A rise in imports is worrisome when caused by external shocks such as a rise in higher oil prices. However, import figures show that during Q3, what really changed was non-oil imports, capital goods rose sharply by 53 per cent. Oil imports, as per the DGCI&S data, increased by 21.7 per cent in April-December 2007 (39.4 per cent in April-December 2006). According to the Ministry of Petroleum and Natural Gas the volume of oil imports increased by 11 per cent in April-December 2007. The commodity-wise export indicated that growth in exports of petroleum products (35.4 percent), engineering goods (22.4 per cent) and gems and jewellery (25.5) remained the major drivers of export growth.
Non-oil imports such as capital goods are leading indicators for growth in industry. They increase when domestic and/or export demand is strong. The sharp rise in non-oil imports over Q3, hence, augurs well for India. We would be lamenting, if there was a slump in imports growth!
Under some circumstances, CAD can signal economic problems that call for changes in economic policies.
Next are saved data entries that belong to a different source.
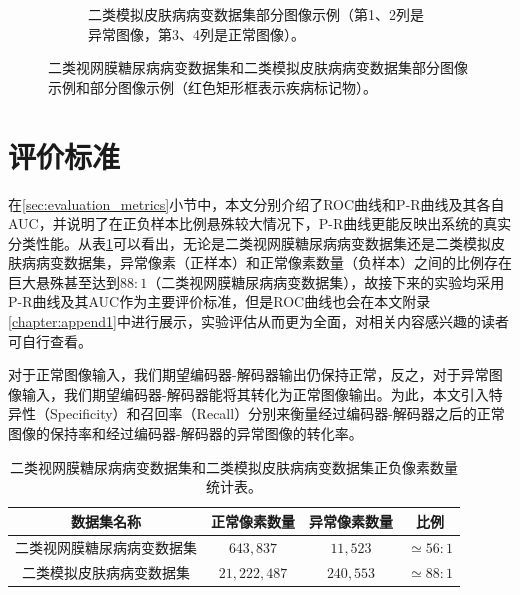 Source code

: \begin{figure}[h]
\begin{subfigure}{0.48\textwidth}
		\caption{二类模拟皮肤病病变数据集部分图像示例（第1、2列是异常图像，第3、4列是正常图像）。}
		\label{subfig:bin_simulate_skin_example}
	\end{subfigure}
	\caption[本文实验数据集部分图像示例]{二类视网膜糖尿病病变数据集和二类模拟皮肤病病变数据集部分图像示例和部分图像示例（红色矩形框表示疾病标记物）。}
	\label{mul_fig:bin_ds_example}
\end{figure}
\section{评价标准}\label{sec:exper_evaluation_metrics}

在\ref{sec:evaluation_metrics}小节中，本文分别介绍了ROC曲线和P-R曲线及其各自AUC，并说明了在正负样本比例悬殊较大情况下，P-R曲线更能反映出系统的真实分类性能。从表\ref{tab:bin_ds_pixel_freqs}可以看出，无论是二类视网膜糖尿病病变数据集还是二类模拟皮肤病病变数据集，异常像素（正样本）和正常像素数量（负样本）之间的比例存在巨大悬殊甚至达到$88:1$（二类视网膜糖尿病病变数据集），故接下来的实验均采用P-R曲线及其AUC作为主要评价标准，但是ROC曲线也会在本文附录\ref{chapter:append1}中进行展示，实验评估从而更为全面，对相关内容感兴趣的读者可自行查看。

对于正常图像输入，我们期望编码器-解码器输出仍保持正常，反之，对于异常图像输入，我们期望编码器-解码器能将其转化为正常图像输出。为此，本文引入特异性（Specificity）和召回率（Recall）分别来衡量经过编码器-解码器之后的正常图像的保持率和经过编码器-解码器的异常图像的转化率。

\begin{table}[h]
	\centering
	\caption[本文实验数据集正负像素数量统计表]{二类视网膜糖尿病病变数据集和二类模拟皮肤病病变数据集正负像素数量统计表。}
	\label{tab:bin_ds_pixel_freqs}
	\begin{tabular}{c|c|c|c}
		\toprule[2pt]
		数据集名称 & 正常像素数量 & 异常像素数量 & 比例 \\
		\midrule[2pt]
		二类视网膜糖尿病病变数据集&  $643,837$ & $11,523$ & $\simeq 56: 1$ \\ \hline
		二类模拟皮肤病病变数据集 & $21,222,487$ & $240,553$ & $\simeq 88: 1$ \\
		\bottomrule[2pt]
	\end{tabular}
\end{table}


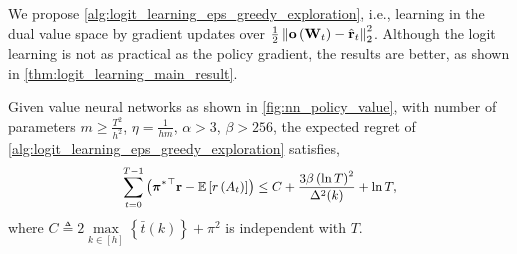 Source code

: We propose \cref{alg:logit_learning_eps_greedy_exploration}, i.e., learning in the dual value space by gradient updates over $\frac{1}{2} \left\| {\mathbf{o}}\left( {\mathbf{W}}_t\right) - \hat{{\mathbf{r}}}_t \right\|_2^2$. Although the logit learning is not as practical as the policy gradient, the results are better, as shown in \cref{thm:logit_learning_main_result}.

\begin{thm}
\label{thm:logit_learning_main_result}
    Given value neural networks as shown in \cref{fig:nn_policy_value}, with number of parameters $m \ge \frac{T^2}{h^2}$, $\eta = \frac{1}{h m}$, $\alpha > 3$, $\beta > 256$, the expected regret of \cref{alg:logit_learning_eps_greedy_exploration} satisfies,
\begin{equation*}
\small
\begin{split}
    \sum\limits_{t=0}^{T-1}{ \left( {\rvpi^*}^\top \rvr - \sE \left[ r\left(A_t\right) \right] \right)}  \le C + \frac{ 3 \beta \left( \ln{T} \right)^2}{\Delta^2(k)} + \ln{T},
\end{split}
\end{equation*}
where $C \triangleq 2 \max\limits_{k \in [h]}\left\{ \bar{t}(k) \right\} + \pi^2$ is independent with $T$.
\end{thm}
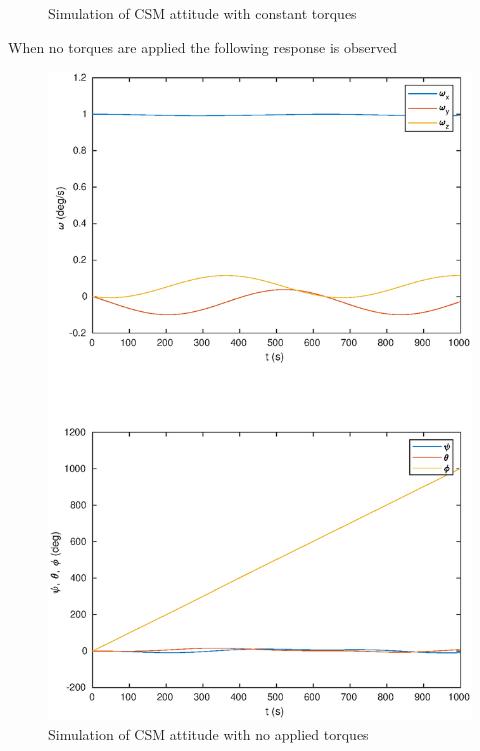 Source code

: \documentclass[a4paper]{article}
\begin{document}
\begin{enumerate}[a.]
\begin{figure}[H]
\begin{center}
    \end{center}
    \caption{Simulation of CSM attitude with constant torques}
    \label{fig:task_c_torques}
    \end{figure}

    When no torques are applied the following response is observed
    \begin{figure}[H]
    \begin{center}
      \includegraphics[scale=0.7]{task_c_no_torques.eps}
    \end{center}
    \caption{Simulation of CSM attitude with no applied torques}
    \label{fig:task_c_no_torques}
    \end{figure}


\end{enumerate}
\end{document}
However, it at best provide mixed and ambiguous evidence about appropriate economic policy changes because the current account agglomerates a large array of underlying economic factors. Sometimes it results from new investment opportunities created by technical change, leading countries to engage in net borrowing on world markets to finance those investments. At other times, it results from reductions in net national savings rates, due to changes in consumer confidence that lead to changes in consumer expenditures, or due to changes in tax rates that affect after-tax savings rates, or due to changes in government fiscal positions that affect national savings. India’s CAD today reflects three main factors: (1) increase in investment opportunities; (2) low rates of saving; and (3) economic disruptions in other economies.
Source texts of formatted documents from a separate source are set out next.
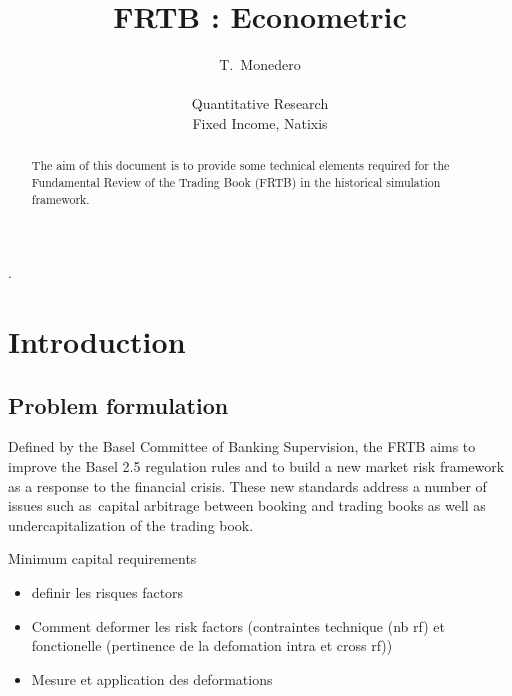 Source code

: \documentclass[3pt]{article}
\begin{document}
\title{FRTB : Econometric}
\author{T.\ Monedero \\
\\
Quantitative Research\\
Fixed Income, Natixis\\
}
\maketitle

\begin{abstract}
The aim of this document is to provide some technical elements required for
the Fundamental Review of the Trading Book (FRTB) in the historical
simulation framework.
\end{abstract}

\tableofcontents

.

\bigskip

\bigskip

\bigskip

\section{Introduction}

\bigskip 

\subsection{Problem formulation}

Defined by the Basel Committee of Banking Supervision, the FRTB aims to
improve the Basel 2.5 regulation rules and to build a new market risk
framework as a response to the financial crisis. These new standards address
a number of issues such as\ capital arbitrage between booking and trading
books as well as undercapitalization of the trading book.

\bigskip 

\bigskip Minimum capital requirements

\begin{itemize}
\item definir les risques factors

\item Comment deformer les risk factors (contraintes technique (nb rf) et
fonctionelle (pertinence de la defomation intra et cross rf))

\item Mesure et application des deformations
\end{itemize}
\end{document}
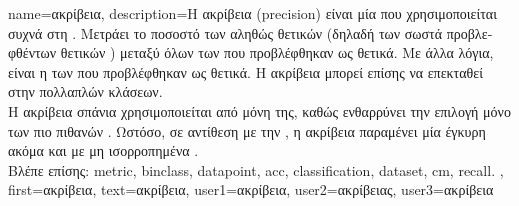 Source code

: {name={\foreignlanguage{greek}{ακρίβεια}}, 
	description={\foreignlanguage{greek}{Η ακρίβεια} (precision) 
		\foreignlanguage{greek}{είναι μία}  \foreignlanguage{greek}{που χρησιμοποιείται 
		συχνά στη} . 
		\foreignlanguage{greek}{Μετράει το ποσοστό των αληθώς θετικών (δηλαδή των σωστά  
		προβλεφθέντων θετικών} ) \foreignlanguage{greek}{μεταξύ όλων των} 
		 \foreignlanguage{greek}{που προβλέφθηκαν ως θετικά. Με άλλα λόγια, 
		είναι η}  \foreignlanguage{greek}{των}  \foreignlanguage{greek}{που 
		προβλέφθηκαν ως θετικά. Η ακρίβεια μπορεί επίσης να επεκταθεί στην}  
		\foreignlanguage{greek}{πολλαπλών κλάσεων}. \\
		\foreignlanguage{greek}{Η ακρίβεια σπάνια χρησιμοποιείται από μόνη της, καθώς ενθαρρύνει την επιλογή 
		μόνο των πιο πιθανών} . %
		\foreignlanguage{greek}{Ωστόσο, σε αντίθεση με την} , \foreignlanguage{greek}{η ακρίβεια
		παραμένει μία έγκυρη}  \foreignlanguage{greek}{ακόμα και με μη ισορροπημένα} 
		. %
		\\ 
		\foreignlanguage{greek}{Βλέπε επίσης:} \gls{metric}, \gls{binclass}, \gls{datapoint}, \gls{acc}, \gls{classification}, 
		\gls{dataset}, \gls{cm}, \gls{recall}. },
	first={\foreignlanguage{greek}{ακρίβεια}}, 
	text={\foreignlanguage{greek}{ακρίβεια}},
	user1={\foreignlanguage{greek}{ακρίβεια}}, %
	user2={\foreignlanguage{greek}{ακρίβειας}}, %
	user3={\foreignlanguage{greek}{ακρίβεια}} %
}

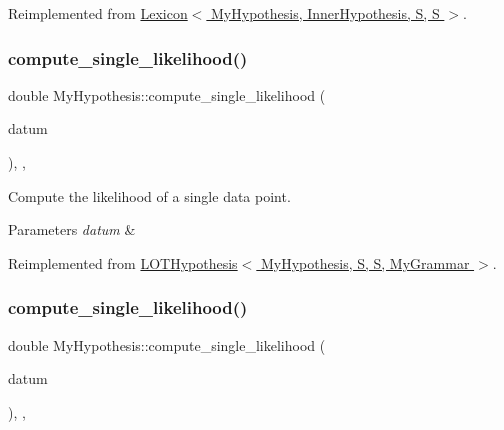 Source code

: Reimplemented from \hyperlink{class_lexicon_a2e099a68dd08d62897b40647f92eba1c}{Lexicon$<$ My\+Hypothesis, Inner\+Hypothesis, S, S $>$}.

\mbox{\label{class_my_hypothesis_af23a45a03a28ea4f42438e70d47acacb}} 
\subsubsection{\texorpdfstring{compute\+\_\+single\+\_\+likelihood()}{compute\_single\_likelihood()}\hspace{0.1cm}{\footnotesize\ttfamily [1/4]}}
{\footnotesize\ttfamily double My\+Hypothesis\+::compute\+\_\+single\+\_\+likelihood (\begin{DoxyParamCaption}\item[{const \hyperlink{class_bayesable_a9f1a6c0cd7855550fa10b1a8f13a5867}{datum\+\_\+t} \&}]{datum }\end{DoxyParamCaption})\hspace{0.3cm}{\ttfamily [inline]}, {\ttfamily [override]}, {\ttfamily [virtual]}}



Compute the likelihood of a single data point. 


\begin{DoxyParams}{Parameters}
{\em datum} & \\
\hline
\end{DoxyParams}


Reimplemented from \hyperlink{class_l_o_t_hypothesis_a0ff11e5e328fcfa819a8dd9b5d57bd65}{L\+O\+T\+Hypothesis$<$ My\+Hypothesis, S, S, My\+Grammar $>$}.

\mbox{\label{class_my_hypothesis_af23a45a03a28ea4f42438e70d47acacb}} 
\subsubsection{\texorpdfstring{compute\+\_\+single\+\_\+likelihood()}{compute\_single\_likelihood()}\hspace{0.1cm}{\footnotesize\ttfamily [2/4]}}
{\footnotesize\ttfamily double My\+Hypothesis\+::compute\+\_\+single\+\_\+likelihood (\begin{DoxyParamCaption}\item[{const \hyperlink{class_bayesable_a9f1a6c0cd7855550fa10b1a8f13a5867}{datum\+\_\+t} \&}]{datum }\end{DoxyParamCaption})\hspace{0.3cm}{\ttfamily [inline]}, {\ttfamily [override]}, {\ttfamily [virtual]}}



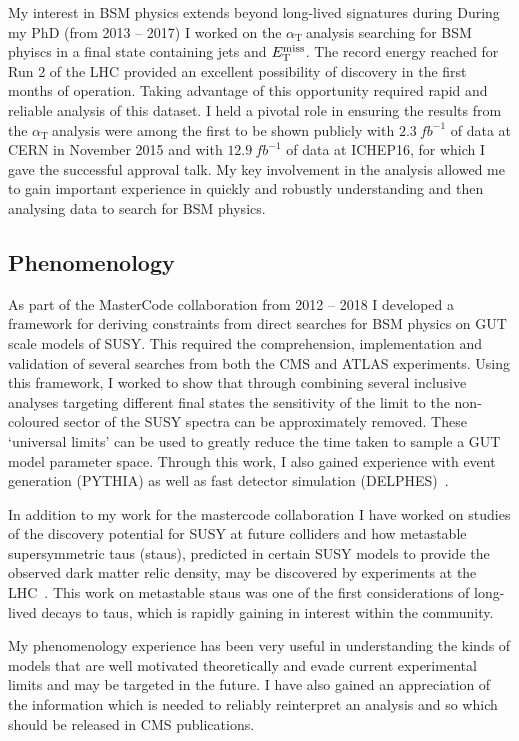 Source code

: \documentclass[11pt]{article}
\theoremstyle{plain} \numberwithin{equation}{section}
\theoremstyle{definition}
\DeclareRobustCommand{\alphat}{$\alpha_{\text{T}}~$}
\DeclareRobustCommand{\met}{$\mbox{$E_\text{T}^{\rm miss}$}\xspace$}
\begin{document}
My interest in BSM physics extends beyond long-lived signatures during 
During my PhD (from 2013 -- 2017) I worked on the \alphat analysis searching
for BSM phyiscs in a final state containing jets and \met. 
The record energy reached for Run 2 of the LHC provided an excellent possibility of discovery
in the first months of operation. Taking advantage of this opportunity
required rapid and reliable analysis of this dataset. 
I held a pivotal role in ensuring the results from the \alphat analysis were among the 
first to be shown publicly with $2.3~{fb}^{-1}$ of data at CERN in November 2015
and with $12.9~{fb}^{-1}$ of data at ICHEP16, for which I gave the successful
approval talk. My key involvement in the analysis allowed me to gain important experience 
in quickly and robustly understanding and then analysing data to search for BSM physics. 

\subsection*{Phenomenology}

As part of the MasterCode collaboration from 2012 -- 2018 I developed a framework for 
deriving constraints from direct searches for BSM physics on GUT scale models of SUSY.
This required the comprehension, implementation and validation of several 
searches from both the CMS and ATLAS experiments. Using this framework, I worked to show that through combining several inclusive analyses targeting 
different final states the sensitivity of the limit to the non-coloured sector of the SUSY spectra can be approximately removed. 
These `universal limits' can be used to greatly reduce the time taken to sample a GUT model parameter space. 
Through this work, I also gained experience with event generation (PYTHIA) as well as fast detector simulation (DELPHES)~\cite{XX}.

In addition to my work for the mastercode collaboration I have worked on 
studies of the discovery potential for SUSY at future colliders and how 
metastable supersymmetric taus (staus), predicted in certain SUSY models to provide the observed
dark matter relic density, may be discovered by experiments at the LHC~\cite{XX}. 
This work on metastable staus was one of the first considerations of long-lived decays to taus, which
is rapidly gaining in interest within the community.

My phenomenology experience has been very useful in understanding
the kinds of models that are well motivated theoretically and evade current experimental limits and may be targeted in the 
future. I have also gained an appreciation
of the information which is needed to reliably reinterpret an analysis and so which should be released in CMS publications.
\end{document}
Current accounts involve inter temporal trade, CAD means that the Indian trades claims on its future production for current goods and services. Economists often suggest that a CAD threatens future economic problems if current spending falls on consumption rather than investment. That is not the case in the India today, where CAD has financed an investment boom. As a matter of pure accounting, we can divide factors affecting CAD into those affecting investment and those reflecting national savings. The major factor responsible for the deficit is the high rate of investment in India. A secondary factor is the low savings rate. Evidence over many countries and time periods shows that growth rates of exports and imports are procyclical, rising and falling with the growth rate of real GDP. However, exports typically vary less than imports; consequently, the trade deficit is distinctly procyclical.
While Indian CAD results partly from Indian conditions and policies, they also reflect conditions and policies in other countries. Credit crisis in western economies and, more recently, slowing US economy, may have contributed to the Indian current account deficit. These factors have also contributed to appreciation of the rupee on foreign exchange markets.